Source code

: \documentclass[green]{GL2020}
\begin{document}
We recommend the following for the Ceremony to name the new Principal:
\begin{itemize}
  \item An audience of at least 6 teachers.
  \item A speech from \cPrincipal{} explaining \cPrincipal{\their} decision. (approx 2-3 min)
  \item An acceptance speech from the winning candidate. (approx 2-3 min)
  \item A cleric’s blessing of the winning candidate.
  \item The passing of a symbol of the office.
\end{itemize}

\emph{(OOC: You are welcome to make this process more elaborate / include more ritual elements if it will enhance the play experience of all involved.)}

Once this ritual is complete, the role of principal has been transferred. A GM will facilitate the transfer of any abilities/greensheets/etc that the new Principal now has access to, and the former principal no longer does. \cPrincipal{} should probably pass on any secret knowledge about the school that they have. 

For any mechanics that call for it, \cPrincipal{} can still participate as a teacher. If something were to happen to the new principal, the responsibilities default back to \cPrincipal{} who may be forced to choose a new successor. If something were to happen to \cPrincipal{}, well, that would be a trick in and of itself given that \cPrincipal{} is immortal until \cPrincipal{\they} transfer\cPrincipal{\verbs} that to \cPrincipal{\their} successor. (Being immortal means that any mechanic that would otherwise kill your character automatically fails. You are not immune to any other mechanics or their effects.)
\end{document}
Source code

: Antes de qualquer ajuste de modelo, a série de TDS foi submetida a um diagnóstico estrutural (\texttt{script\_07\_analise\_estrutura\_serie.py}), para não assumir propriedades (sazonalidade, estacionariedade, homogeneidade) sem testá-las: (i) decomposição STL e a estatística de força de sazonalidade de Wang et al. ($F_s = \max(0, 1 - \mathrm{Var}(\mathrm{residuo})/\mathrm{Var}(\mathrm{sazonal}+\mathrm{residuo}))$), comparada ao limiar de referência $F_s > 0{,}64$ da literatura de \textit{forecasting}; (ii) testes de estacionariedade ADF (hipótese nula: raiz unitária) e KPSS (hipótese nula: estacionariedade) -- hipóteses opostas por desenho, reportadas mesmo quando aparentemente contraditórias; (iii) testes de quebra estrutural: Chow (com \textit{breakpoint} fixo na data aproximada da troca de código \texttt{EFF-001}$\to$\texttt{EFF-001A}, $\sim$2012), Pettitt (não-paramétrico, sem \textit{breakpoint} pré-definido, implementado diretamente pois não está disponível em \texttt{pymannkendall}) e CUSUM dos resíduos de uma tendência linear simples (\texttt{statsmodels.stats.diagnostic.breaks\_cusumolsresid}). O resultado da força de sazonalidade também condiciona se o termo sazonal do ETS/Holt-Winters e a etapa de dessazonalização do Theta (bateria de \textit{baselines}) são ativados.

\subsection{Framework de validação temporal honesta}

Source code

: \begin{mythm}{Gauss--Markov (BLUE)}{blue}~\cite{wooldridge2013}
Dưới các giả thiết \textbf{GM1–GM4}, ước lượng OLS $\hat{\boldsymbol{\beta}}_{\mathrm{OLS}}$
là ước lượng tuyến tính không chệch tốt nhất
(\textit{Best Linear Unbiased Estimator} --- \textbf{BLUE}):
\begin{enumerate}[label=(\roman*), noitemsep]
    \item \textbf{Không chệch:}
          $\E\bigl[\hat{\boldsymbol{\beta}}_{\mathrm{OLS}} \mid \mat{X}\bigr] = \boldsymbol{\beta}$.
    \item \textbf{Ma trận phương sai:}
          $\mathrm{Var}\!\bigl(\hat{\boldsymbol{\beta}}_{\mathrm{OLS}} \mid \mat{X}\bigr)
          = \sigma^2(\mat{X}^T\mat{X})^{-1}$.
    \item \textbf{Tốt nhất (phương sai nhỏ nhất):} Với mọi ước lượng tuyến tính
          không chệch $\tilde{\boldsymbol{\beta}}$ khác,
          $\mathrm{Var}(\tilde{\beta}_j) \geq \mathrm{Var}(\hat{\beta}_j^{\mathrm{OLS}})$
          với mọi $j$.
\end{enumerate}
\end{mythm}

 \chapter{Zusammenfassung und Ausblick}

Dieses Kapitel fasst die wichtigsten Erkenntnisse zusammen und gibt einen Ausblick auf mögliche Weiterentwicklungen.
=======
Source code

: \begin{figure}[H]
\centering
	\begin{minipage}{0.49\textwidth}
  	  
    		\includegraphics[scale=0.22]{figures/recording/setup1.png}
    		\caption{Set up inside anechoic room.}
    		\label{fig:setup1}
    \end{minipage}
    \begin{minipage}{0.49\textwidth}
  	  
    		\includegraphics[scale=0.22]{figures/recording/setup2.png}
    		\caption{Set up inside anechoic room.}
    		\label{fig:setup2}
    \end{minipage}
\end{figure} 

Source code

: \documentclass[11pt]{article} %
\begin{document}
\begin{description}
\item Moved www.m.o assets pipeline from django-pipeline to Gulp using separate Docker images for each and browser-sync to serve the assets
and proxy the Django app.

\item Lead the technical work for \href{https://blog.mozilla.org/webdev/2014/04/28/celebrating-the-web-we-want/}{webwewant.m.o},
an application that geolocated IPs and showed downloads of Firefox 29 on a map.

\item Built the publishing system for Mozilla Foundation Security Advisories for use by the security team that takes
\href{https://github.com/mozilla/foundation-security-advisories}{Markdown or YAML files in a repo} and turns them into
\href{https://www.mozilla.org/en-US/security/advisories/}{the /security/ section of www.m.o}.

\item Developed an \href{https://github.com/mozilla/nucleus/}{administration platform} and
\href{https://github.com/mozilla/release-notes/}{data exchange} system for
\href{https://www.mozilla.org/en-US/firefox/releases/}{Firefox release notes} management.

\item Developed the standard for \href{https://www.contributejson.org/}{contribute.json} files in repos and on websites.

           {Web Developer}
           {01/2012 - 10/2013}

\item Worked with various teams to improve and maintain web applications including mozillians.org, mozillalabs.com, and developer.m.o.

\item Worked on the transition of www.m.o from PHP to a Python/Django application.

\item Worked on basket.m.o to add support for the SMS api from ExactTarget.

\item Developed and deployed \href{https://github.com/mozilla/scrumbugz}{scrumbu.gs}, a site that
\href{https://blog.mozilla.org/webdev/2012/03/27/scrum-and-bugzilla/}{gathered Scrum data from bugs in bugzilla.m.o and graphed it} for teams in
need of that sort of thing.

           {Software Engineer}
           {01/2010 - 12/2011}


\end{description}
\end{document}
=======
Search the listing above for lines containing "https", and copy them.

SOLUTION FOR THIS PROBLEM:
\item Lead the technical work for \href{https://blog.mozilla.org/webdev/2014/04/28/celebrating-the-web-we-want/}{webwewant.m.o},
\href{https://github.com/mozilla/foundation-security-advisories}{Markdown or YAML files in a repo} and turns them into
\href{https://www.mozilla.org/en-US/security/advisories/}{the /security/ section of www.m.o}.
\item Developed an \href{https://github.com/mozilla/nucleus/}{administration platform} and
\href{https://github.com/mozilla/release-notes/}{data exchange} system for
\href{https://www.mozilla.org/en-US/firefox/releases/}{Firefox release notes} management.
\item Developed the standard for \href{https://www.contributejson.org/}{contribute.json} files in repos and on websites.
\item Developed and deployed \href{https://github.com/mozilla/scrumbugz}{scrumbu.gs}, a site that
\href{https://blog.mozilla.org/webdev/2012/03/27/scrum-and-bugzilla/}{gathered Scrum data from bugs in bugzilla.m.o and graphed it} for teams in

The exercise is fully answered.